Nessun cambiamento quindi, se non un bel carico di conseguenze per noi tutti. Saremo noi tutti a pagare la costruzione di questo gasdotto inutile, con le tasse che paghiamo. Pagheremo la quota di investimento di Snam con la quota in bolletta destinata a coprire il costo delle infrastrutture. Pagheremo anche il profitto a chi il gas lo venderà – che sia la Socar azera, o la Gazprom russa, o qualunque delle società che hanno già espresso interesse nel preacquisto del gas, per la vendita sul mercato europeo. E se il progetto sarà un flop colossale, pagheremo comunque per le quote di garanzia pubblica al mega prestito di qualche giorno fa. Chi si preoccupava delle “penali” chissà come mai ha deciso di farsi carico delle garanzie (la Sace è controllata dal governo italiano, e anche sulla gestione del fondo EFSI il governo italiano può dire la sua).
Questo mega prestito e le sue implicazioni non sono un problema dei salentini, né di Salvini o di Di Maio. Il problema è nostro, perché se TAP dice che “si tratta di un progetto privato” questo prestito dice invece che i costi veri – al di la dell’analisi costi benefici – li pagheremo noi.
Che fare quindi? Se crediamo che petrolio e gas siano un problema del presente e del passato, e debbano essere fuori dal futuro che stiamo costruendo, allora dovremmo prendere le distanze da chi ha messo i soldi in un gasdotto che peserà come un macigno sulle generazioni future. Unicredit e Intesa San Paolo sono le due più grandi banche italiane, che nonostante le belle parole su ambiente e futuro (Unicredit si definisce “una banca sostenibile”), materialmente banchettano su questo progetto. Durante l’incontro annuale con gli azionisti del 2018, entrambe le banche sono state interrogate da Re:Common, Banktrack e da alcuni membri del Movimento No TAP in merito al proprio coinvolgimento nel progetto. Entrambe negarono di finanziare o di valutare il finanziamento al Tap…
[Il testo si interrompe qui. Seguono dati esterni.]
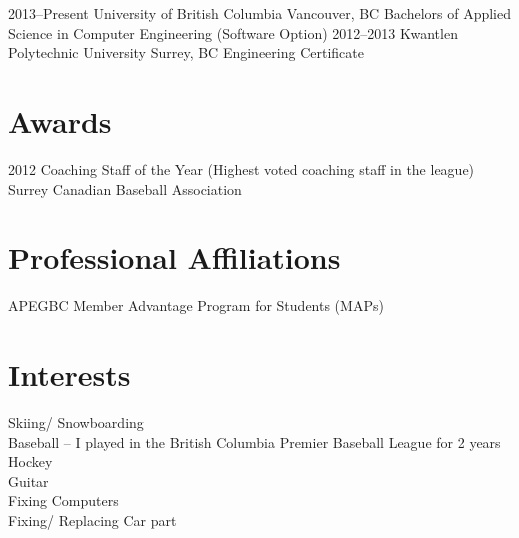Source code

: \documentclass[]{friggeri-cv} %
\begin{document}
\begin{entrylist}
\entry
{2013--Present}
{University of British Columbia}  %
{Vancouver, BC}
{Bachelors of Applied Science in Computer Engineering (Software Option)}
\entry
{2012--2013}
{Kwantlen Polytechnic University} %
{Surrey, BC}
{Engineering Certificate}
\end{entrylist}


\section{Awards}

\begin{entrylist}
\entry
{2012}
{Coaching Staff of the Year (Highest voted coaching staff in the league)}
{}
{Surrey Canadian Baseball Association}
\end{entrylist}


\section{Professional Affiliations}
\begin{entrylist}
\entry
{}
{APEGBC Member Advantage Program for Students (MAPs)}
{}
{}
\end{entrylist}


\section{Interests}

Skiing/ Snowboarding \\
Baseball – I played in the British Columbia Premier Baseball League for 2 years \\
Hockey \\
Guitar \\
Fixing Computers \\
Fixing/ Replacing Car part \\

\newpage
\end{document}
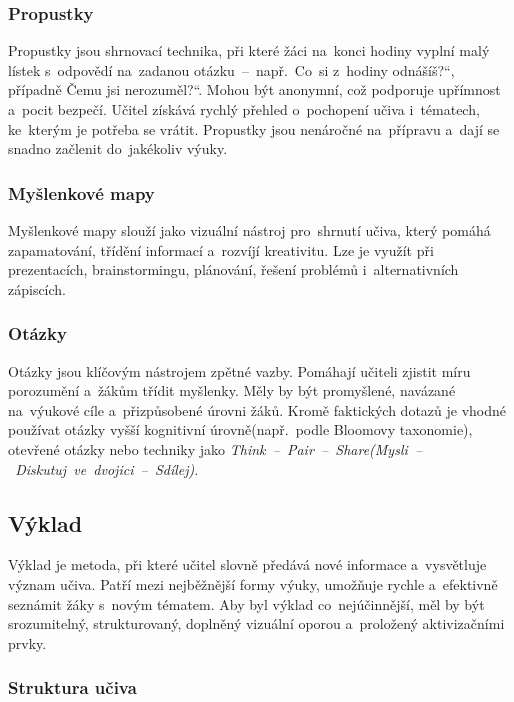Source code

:\documentclass[male,czech,api_bc]{kitheses}
\begin{document}
\subsubsection{Propustky}

Propustky jsou shrnovací technika, při které žáci na~konci hodiny vyplní malý lístek s~odpovědí na~zadanou otázku~--~např.~\quotedblbase Co~si z~hodiny odnášíš?“, případně \quotedblbase Čemu jsi nerozuměl?“. Mohou být anonymní, což podporuje upřímnost a~pocit bezpečí. Učitel získává rychlý přehled o~pochopení učiva i~tématech, ke~kterým je potřeba se vrátit. Propustky jsou nenáročné na~přípravu a~dají se snadno začlenit do~jakékoliv výuky.

\subsubsection{Myšlenkové mapy}

Myšlenkové mapy slouží jako vizuální nástroj pro~shrnutí učiva, který pomáhá zapamatování, třídění informací a~rozvíjí kreativitu. Lze je využít při prezentacích, brainstormingu, plánování, řešení problémů i~alternativních zápiscích.

\subsubsection{Otázky}

Otázky jsou klíčovým nástrojem zpětné vazby. Pomáhají učiteli zjistit míru porozumění a~žákům třídit myšlenky. Měly by být promyšlené, navázané na~výukové cíle a~přizpůsobené úrovni žáků. Kromě faktických dotazů je vhodné používat otázky vyšší kognitivní úrovně\break(např.~podle Bloomovy taxonomie), otevřené otázky nebo techniky jako \textit{Think~--~Pair~--~Share\break(Mysli~--~Diskutuj~ve~dvojici~--~Sdílej)}.

\subsection{Výklad}

Výklad je metoda, při které učitel slovně předává nové informace a~vysvětluje význam učiva. Patří mezi nejběžnější formy výuky, umožňuje rychle a~efektivně seznámit žáky s~novým tématem. Aby byl výklad co~nejúčinnější, měl by být srozumitelný, strukturovaný, doplněný vizuální oporou a~proložený aktivizačními prvky.

\subsubsection{Struktura učiva}
\end{document}

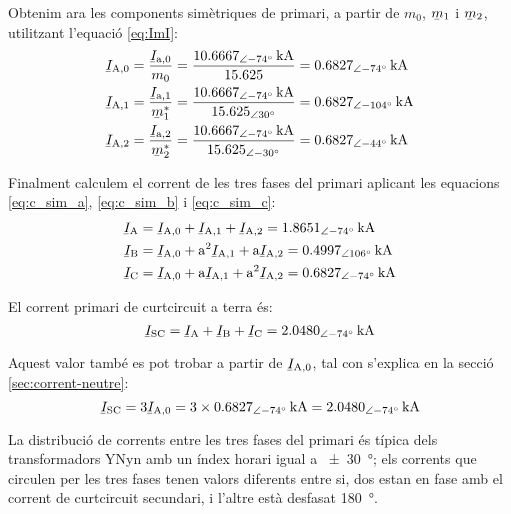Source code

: \begin{exemple}
    Obtenim ara les components simètriques de primari, a partir de $m_0$, $\cmplx{m}_1$ i $\cmplx{m}_2$, utilitzant l'equació \eqref{eq:ImI}:
    \begin{align*}
        \cmplx{I}\ped{A,0} &= \frac{\cmplx{I}\ped{a,0}}{m_0} = \frac{\SIpd{10,6667}{-74}{kA}}{\num{15,625}} =  \SIpd{0,6827}{-74}{kA}\\
        \cmplx{I}\ped{A,1} &= \frac{\cmplx{I}\ped{a,1}}{\cmplx{m}^*_1} = \frac{\SIpd{10,6667}{-74}{kA}}{\numpd{15,625}{30}} =  \SIpd{0,6827}{-104}{kA} \\
        \cmplx{I}\ped{A,2} &= \frac{\cmplx{I}\ped{a,2}}{\cmplx{m}^*_2} = \frac{\SIpd{10,6667}{-74}{kA}}{\numpd{15,625}{-30}} = \SIpd{0,6827}{-44}{kA}
    \end{align*}

    Finalment calculem el corrent de les tres fases del primari aplicant les equacions \eqref{eq:c_sim_a}, \eqref{eq:c_sim_b} i \eqref{eq:c_sim_c}:
     \begin{align*}
        \cmplx{I}\ped{A} &= \cmplx{I}\ped{A,0} + \cmplx{I}\ped{A,1} + \cmplx{I}\ped{A,2} = \SIpd{1,8651}{-74}{kA} \\
        \cmplx{I}\ped{B} &= \cmplx{I}\ped{A,0} + \au^2 \cmplx{I}\ped{A,1} + \au \cmplx{I}\ped{A,2} = \SIpd{0,4997}{106}{kA} \\
        \cmplx{I}\ped{C} &= \cmplx{I}\ped{A,0} + \au \cmplx{I}\ped{A,1} + \au^2 \cmplx{I}\ped{A,2} = \SIpd{0,6827}{-74}{kA}
    \end{align*}

    El corrent primari de curtcircuit a terra és:
    \[
        \cmplx{I}\ped{SC} = \cmplx{I}\ped{A} + \cmplx{I}\ped{B} + \cmplx{I}\ped{C} = \SIpd{2,0480}{-74}{kA}
    \]

    Aquest valor també es pot trobar a partir de $\cmplx{I}\ped{A,0}$, tal con s'explica en la secció \vref{sec:corrent-neutre}:
       \[
        \cmplx{I}\ped{SC} = 3 \cmplx{I}\ped{A,0} = 3 \times \SIpd{0,6827}{-74}{kA} = \SIpd{2,0480}{-74}{kA}
    \]

    La distribució de corrents entre les tres fases del primari és típica dels transformadors YNyn amb un índex horari igual a \SI{+-30}{\degree}; els corrents que circulen per les tres fases tenen valors diferents entre si, dos estan en fase amb el corrent de curtcircuit secundari, i l'altre està desfasat \SI{180}{\degree}.


\end{exemple}

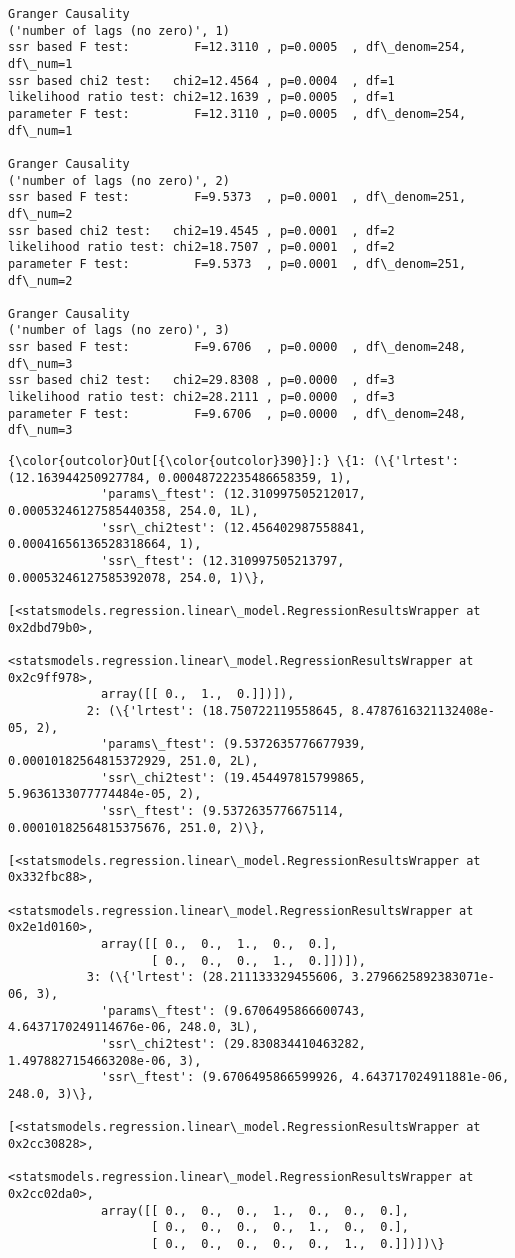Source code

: \documentclass{article}
\begin{document}
    \begin{Verbatim}[commandchars=\\\{\}]
Granger Causality
('number of lags (no zero)', 1)
ssr based F test:         F=12.3110 , p=0.0005  , df\_denom=254, df\_num=1
ssr based chi2 test:   chi2=12.4564 , p=0.0004  , df=1
likelihood ratio test: chi2=12.1639 , p=0.0005  , df=1
parameter F test:         F=12.3110 , p=0.0005  , df\_denom=254, df\_num=1

Granger Causality
('number of lags (no zero)', 2)
ssr based F test:         F=9.5373  , p=0.0001  , df\_denom=251, df\_num=2
ssr based chi2 test:   chi2=19.4545 , p=0.0001  , df=2
likelihood ratio test: chi2=18.7507 , p=0.0001  , df=2
parameter F test:         F=9.5373  , p=0.0001  , df\_denom=251, df\_num=2

Granger Causality
('number of lags (no zero)', 3)
ssr based F test:         F=9.6706  , p=0.0000  , df\_denom=248, df\_num=3
ssr based chi2 test:   chi2=29.8308 , p=0.0000  , df=3
likelihood ratio test: chi2=28.2111 , p=0.0000  , df=3
parameter F test:         F=9.6706  , p=0.0000  , df\_denom=248, df\_num=3
    \end{Verbatim}

            \begin{Verbatim}[commandchars=\\\{\}]
{\color{outcolor}Out[{\color{outcolor}390}]:} \{1: (\{'lrtest': (12.163944250927784, 0.00048722235486658359, 1),
             'params\_ftest': (12.310997505212017, 0.00053246127585440358, 254.0, 1L),
             'ssr\_chi2test': (12.456402987558841, 0.00041656136528318664, 1),
             'ssr\_ftest': (12.310997505213797, 0.00053246127585392078, 254.0, 1)\},
            [<statsmodels.regression.linear\_model.RegressionResultsWrapper at 0x2dbd79b0>,
             <statsmodels.regression.linear\_model.RegressionResultsWrapper at 0x2c9ff978>,
             array([[ 0.,  1.,  0.]])]),
           2: (\{'lrtest': (18.750722119558645, 8.4787616321132408e-05, 2),
             'params\_ftest': (9.5372635776677939, 0.00010182564815372929, 251.0, 2L),
             'ssr\_chi2test': (19.454497815799865, 5.9636133077774484e-05, 2),
             'ssr\_ftest': (9.5372635776675114, 0.00010182564815375676, 251.0, 2)\},
            [<statsmodels.regression.linear\_model.RegressionResultsWrapper at 0x332fbc88>,
             <statsmodels.regression.linear\_model.RegressionResultsWrapper at 0x2e1d0160>,
             array([[ 0.,  0.,  1.,  0.,  0.],
                    [ 0.,  0.,  0.,  1.,  0.]])]),
           3: (\{'lrtest': (28.211133329455606, 3.2796625892383071e-06, 3),
             'params\_ftest': (9.6706495866600743, 4.6437170249114676e-06, 248.0, 3L),
             'ssr\_chi2test': (29.830834410463282, 1.4978827154663208e-06, 3),
             'ssr\_ftest': (9.6706495866599926, 4.643717024911881e-06, 248.0, 3)\},
            [<statsmodels.regression.linear\_model.RegressionResultsWrapper at 0x2cc30828>,
             <statsmodels.regression.linear\_model.RegressionResultsWrapper at 0x2cc02da0>,
             array([[ 0.,  0.,  0.,  1.,  0.,  0.,  0.],
                    [ 0.,  0.,  0.,  0.,  1.,  0.,  0.],
                    [ 0.,  0.,  0.,  0.,  0.,  1.,  0.]])])\}
\end{Verbatim}
        
\end{document}
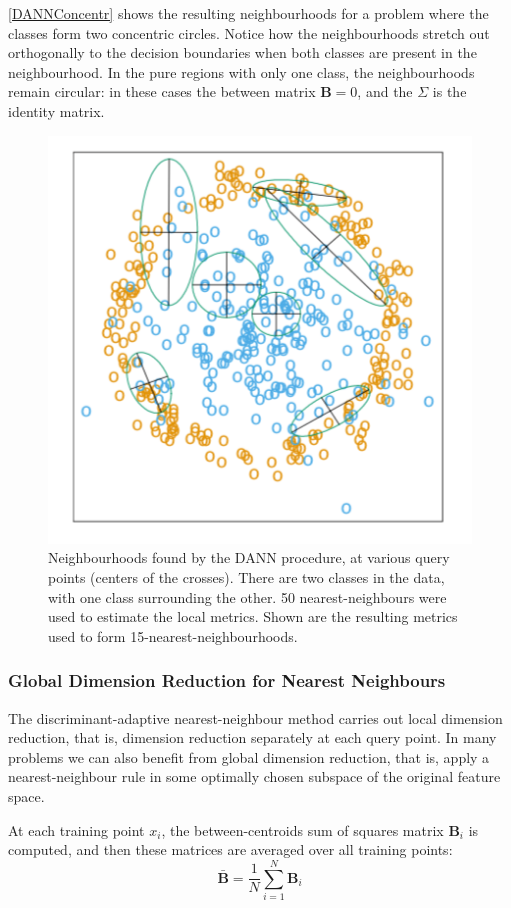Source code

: \autoref{DANNConcentr} shows the resulting neighbourhoods for a problem where the classes form two concentric circles. Notice how the neighbourhoods stretch out orthogonally to the decision boundaries when both classes are present in the neighbourhood. In the pure regions with only one class, the neighbourhoods remain circular: in these cases the between matrix $\mathbf{B} = 0$, and the $\Sigma$ is the identity matrix.
\begin{figure}
\centering
\includegraphics[scale=0.7]{img/DANNConcentr}
\caption{Neighbourhoods found by the DANN procedure, at various query points (centers of the crosses). There are two classes in the data, with one class surrounding the other. 50 nearest-neighbours were used to estimate the local metrics. Shown are the resulting metrics used to form 15-nearest-neighbourhoods.}
\label{DANNConcentr}
\end{figure}

\subsubsection{Global Dimension Reduction for Nearest Neighbours}
The discriminant-adaptive nearest-neighbour method carries out local dimension reduction, that is, dimension reduction separately at each query point. In many problems we can also benefit from global dimension reduction, that is, apply a nearest-neighbour rule in some optimally chosen subspace of the original feature space.

At each training point $x_i$, the between-centroids sum of squares matrix $\mathbf{B}_i$ is computed, and then these matrices are averaged over all training points:
\begin{equation}
\bar{\mathbf{B}} = \frac{1}{N} \sum_{i=1}^N \mathbf{B}_i
\end{equation}

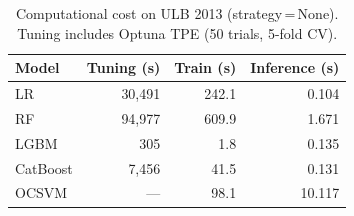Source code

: \begin{table}[ht!]
\centering
\caption{Computational cost on ULB 2013 (strategy\,=\,None). Tuning includes Optuna TPE (50 trials, 5-fold CV).}
\label{tab:cost_ulb}
\begin{tabular}{l r r r}
\toprule
Model & Tuning (s) & Train (s) & Inference (s) \\
\midrule
LR         & 30,491 & 242.1 & 0.104 \\
RF         & 94,977 & 609.9 & 1.671 \\
LGBM       & 305 & 1.8 & 0.135 \\
CatBoost   & 7,456 & 41.5 & 0.131 \\
OCSVM      & --- & 98.1 & 10.117 \\
\bottomrule
\end{tabular}
\end{table}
*Le banche commerciali che hanno partecipato al finanziamento del TAP sono: Bank of China Limited; BNP Paribas; CaixaBank, S.A.;Crédit Agricole Corporate and Investment Bank; Landesbank Hessen-Thüringen Girozentrale; ING Bank, a branch of ING-DiBa AG; Intesa Sanpaolo S.p.A.; Mizuho Bank, Ltd.; MUFG Bank, Ltd.; Natixis, London Branch; Siemens Bank GmbH; Société Générale; Standard Chartered Bank; Sumitomo Mitsui Banking Corporation; The Korea Development Bank; UBI Banca S.p.A; UniCredit Bank AG.